Claims 6 is/are rejected under 35 U.S.C. 103 as being unpatentable over Nicosia et al. ("Accurate Sentence Matching with Hyrbrid Siamese Networks", NPL 2017) in view of Mueller et al. ("Siamese Recurrent Architectures for learning sentence similarity", NPL 2016) and further in view of Mehri et al. ("Chat Disentanglement: Identifying Semantic Reply Relationships with Random Forests and Recurrent Neural networks", NPL 2017) and further in view of Broadbent et al. ("Record Linkage at NASS using Automatch", NPL 1999) and further in view of Feng, Chong ("Improve Record Linkage Using Active Learning Techniques", NPL 2016). 
With respect to Claim 6, the combination of Nicosia, Mueller, Mehri, and Broadbent teach all of the limitations of Claim 4 as described above. 
   The combination of Nicosia, Mueller, Mehri, and Broadbent, however, do not appear to explicitly disclose retraining the neural network based on the user input. 
	Feng, however, does teach retraining the neural network based on the user input (Pg. 10 Figure 3.1. Note specifically that user feedback (i.e. user input) is used as training data. A person of ordinary skill in the art would readily interpret that if training data includes the user's input, the classifier (e.g neural network) would be trained "based on the user input..." Further note Pg. 19 Algorithm 2. Note especially Line 11 which shows that the classifier is trained based on the training data, which includes the user's feedback (i.e. label).). 
It would have been obvious to a person of ordinary skill in the art before the effective filing date of the claimed invention to combine the user input and message thread generation as taught by the combination of Nicosia, Mueller, Mehri, and Broadbent modified with the retraining of the neural network based on the user input as taught by Feng because using user feedback for the training data of the neural network corrects errors the neural network made during the initial training.

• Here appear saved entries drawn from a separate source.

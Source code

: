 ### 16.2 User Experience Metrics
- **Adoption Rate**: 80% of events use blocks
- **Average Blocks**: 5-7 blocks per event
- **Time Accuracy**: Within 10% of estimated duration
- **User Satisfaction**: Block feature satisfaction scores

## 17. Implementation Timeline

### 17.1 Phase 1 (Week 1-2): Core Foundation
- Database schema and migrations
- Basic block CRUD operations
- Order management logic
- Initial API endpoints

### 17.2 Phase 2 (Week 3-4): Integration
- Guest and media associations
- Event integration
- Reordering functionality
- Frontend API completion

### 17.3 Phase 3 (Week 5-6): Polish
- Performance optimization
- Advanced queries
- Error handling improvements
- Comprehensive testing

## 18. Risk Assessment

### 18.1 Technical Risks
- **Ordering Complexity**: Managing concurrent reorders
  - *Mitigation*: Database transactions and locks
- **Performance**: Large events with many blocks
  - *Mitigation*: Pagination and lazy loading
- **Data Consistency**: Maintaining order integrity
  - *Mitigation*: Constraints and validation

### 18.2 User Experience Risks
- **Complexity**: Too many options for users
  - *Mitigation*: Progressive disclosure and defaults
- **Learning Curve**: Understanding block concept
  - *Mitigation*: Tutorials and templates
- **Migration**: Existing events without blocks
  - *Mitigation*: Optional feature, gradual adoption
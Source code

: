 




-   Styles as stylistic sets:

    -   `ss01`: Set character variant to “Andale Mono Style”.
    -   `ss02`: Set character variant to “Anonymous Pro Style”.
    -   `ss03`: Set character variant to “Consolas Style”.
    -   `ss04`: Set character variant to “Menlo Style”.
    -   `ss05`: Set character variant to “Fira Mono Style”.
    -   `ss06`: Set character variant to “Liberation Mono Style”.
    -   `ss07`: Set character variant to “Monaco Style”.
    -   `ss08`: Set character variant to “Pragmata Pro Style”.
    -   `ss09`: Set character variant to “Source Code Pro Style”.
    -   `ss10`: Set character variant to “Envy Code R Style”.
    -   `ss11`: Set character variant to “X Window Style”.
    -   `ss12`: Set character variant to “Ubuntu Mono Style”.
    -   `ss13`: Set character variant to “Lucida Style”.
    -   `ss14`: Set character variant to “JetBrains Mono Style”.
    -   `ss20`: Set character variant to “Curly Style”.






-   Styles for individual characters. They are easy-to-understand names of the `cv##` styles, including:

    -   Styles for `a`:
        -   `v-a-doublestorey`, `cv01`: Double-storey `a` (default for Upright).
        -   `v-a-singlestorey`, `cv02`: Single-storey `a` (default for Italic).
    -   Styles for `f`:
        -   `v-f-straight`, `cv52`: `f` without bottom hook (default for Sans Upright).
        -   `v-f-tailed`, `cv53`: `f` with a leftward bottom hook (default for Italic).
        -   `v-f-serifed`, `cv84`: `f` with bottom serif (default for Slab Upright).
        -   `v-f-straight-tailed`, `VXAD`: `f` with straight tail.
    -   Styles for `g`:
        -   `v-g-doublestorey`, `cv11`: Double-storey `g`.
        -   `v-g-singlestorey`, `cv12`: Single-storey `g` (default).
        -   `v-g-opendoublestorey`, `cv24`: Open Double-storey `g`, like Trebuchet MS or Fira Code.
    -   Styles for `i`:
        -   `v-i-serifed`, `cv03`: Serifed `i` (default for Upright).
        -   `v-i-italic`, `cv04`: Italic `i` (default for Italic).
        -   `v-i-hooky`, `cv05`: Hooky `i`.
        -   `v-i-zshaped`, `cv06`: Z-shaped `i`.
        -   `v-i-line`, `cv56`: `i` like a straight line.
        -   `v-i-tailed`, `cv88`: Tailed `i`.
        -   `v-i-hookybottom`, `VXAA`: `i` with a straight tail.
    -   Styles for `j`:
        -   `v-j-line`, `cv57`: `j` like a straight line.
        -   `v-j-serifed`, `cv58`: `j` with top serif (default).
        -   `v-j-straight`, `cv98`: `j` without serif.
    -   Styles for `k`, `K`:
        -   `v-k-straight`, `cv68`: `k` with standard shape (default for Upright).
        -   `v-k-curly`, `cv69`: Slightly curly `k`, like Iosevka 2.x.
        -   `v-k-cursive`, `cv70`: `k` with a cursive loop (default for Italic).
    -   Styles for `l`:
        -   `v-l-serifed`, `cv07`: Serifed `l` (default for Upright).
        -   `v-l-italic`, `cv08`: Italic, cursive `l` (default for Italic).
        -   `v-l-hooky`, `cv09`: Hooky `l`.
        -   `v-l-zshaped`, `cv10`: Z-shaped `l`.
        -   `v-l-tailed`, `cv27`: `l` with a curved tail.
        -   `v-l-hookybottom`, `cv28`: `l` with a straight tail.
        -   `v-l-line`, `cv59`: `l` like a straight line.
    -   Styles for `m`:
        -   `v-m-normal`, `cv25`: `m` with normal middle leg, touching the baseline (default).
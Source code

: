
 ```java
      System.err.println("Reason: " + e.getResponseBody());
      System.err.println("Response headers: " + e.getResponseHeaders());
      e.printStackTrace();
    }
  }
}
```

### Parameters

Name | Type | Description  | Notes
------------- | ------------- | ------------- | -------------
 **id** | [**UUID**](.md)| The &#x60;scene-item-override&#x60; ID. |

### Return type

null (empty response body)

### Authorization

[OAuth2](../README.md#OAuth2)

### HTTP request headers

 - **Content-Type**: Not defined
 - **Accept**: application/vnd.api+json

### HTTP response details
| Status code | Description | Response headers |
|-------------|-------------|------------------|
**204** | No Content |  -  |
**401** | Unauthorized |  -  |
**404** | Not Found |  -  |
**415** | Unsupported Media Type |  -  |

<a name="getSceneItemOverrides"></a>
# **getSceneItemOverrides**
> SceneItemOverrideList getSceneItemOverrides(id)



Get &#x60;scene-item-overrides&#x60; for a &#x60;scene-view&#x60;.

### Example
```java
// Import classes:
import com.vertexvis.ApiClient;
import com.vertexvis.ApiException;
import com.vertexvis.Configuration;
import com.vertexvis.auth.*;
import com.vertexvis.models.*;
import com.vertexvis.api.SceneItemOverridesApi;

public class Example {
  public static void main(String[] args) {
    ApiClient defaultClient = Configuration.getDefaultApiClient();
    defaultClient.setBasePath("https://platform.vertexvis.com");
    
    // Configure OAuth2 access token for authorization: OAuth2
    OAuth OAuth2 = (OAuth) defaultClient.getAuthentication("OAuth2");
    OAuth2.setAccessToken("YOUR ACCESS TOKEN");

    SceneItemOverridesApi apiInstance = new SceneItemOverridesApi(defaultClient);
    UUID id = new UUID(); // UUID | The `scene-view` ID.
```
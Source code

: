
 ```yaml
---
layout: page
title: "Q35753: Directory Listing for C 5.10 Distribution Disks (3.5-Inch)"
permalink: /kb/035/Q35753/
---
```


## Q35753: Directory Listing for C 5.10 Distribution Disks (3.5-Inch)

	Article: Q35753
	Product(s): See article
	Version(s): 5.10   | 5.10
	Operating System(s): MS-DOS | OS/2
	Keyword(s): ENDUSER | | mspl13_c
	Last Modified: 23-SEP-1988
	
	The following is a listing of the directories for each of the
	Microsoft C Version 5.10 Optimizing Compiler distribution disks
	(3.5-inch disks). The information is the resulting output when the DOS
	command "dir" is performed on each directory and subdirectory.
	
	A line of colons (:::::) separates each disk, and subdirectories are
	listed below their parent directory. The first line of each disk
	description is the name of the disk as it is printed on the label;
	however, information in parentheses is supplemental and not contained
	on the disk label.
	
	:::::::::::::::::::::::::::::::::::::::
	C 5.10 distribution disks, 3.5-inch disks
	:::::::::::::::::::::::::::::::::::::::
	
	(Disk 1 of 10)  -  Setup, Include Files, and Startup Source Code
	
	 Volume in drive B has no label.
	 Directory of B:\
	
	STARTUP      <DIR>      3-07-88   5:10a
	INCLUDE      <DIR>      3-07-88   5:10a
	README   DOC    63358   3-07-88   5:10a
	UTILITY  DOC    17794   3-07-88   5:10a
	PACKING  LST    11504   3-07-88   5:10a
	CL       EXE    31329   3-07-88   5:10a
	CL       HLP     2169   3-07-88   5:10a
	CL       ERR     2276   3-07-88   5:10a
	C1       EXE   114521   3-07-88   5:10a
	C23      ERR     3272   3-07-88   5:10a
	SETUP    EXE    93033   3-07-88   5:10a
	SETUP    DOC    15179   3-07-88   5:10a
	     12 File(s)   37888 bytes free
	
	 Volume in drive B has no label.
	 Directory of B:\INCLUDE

This, predictably, would result in a more accurate neural network model (Feng Pg. 16). 


Claims 11, 18, and 20 is/are rejected under 35 U.S.C. 103 as being unpatentable over Nicosia et al. ("Accurate Sentence Matching with Hybrid Siamese Networks", NPL 2017) in view of Mueller et al. ("Siamese Recurrent Architectures for learning sentence similarity", NPL 2016) and further in view of Mehri et al. ("Chat Disentanglement: Identifying Semantic Reply Relationships with Random Forests and Recurrent Neural networks", NPL 2017) and further in view of Domeniconi et al. ("A novel method for unsupervised and supervised conversational message thread detection", NPL 2016).
With respect to Claim 11, the combination of Nicosia, Mueller, and Mehri teach all of the limitations of Claim 1 as described above. 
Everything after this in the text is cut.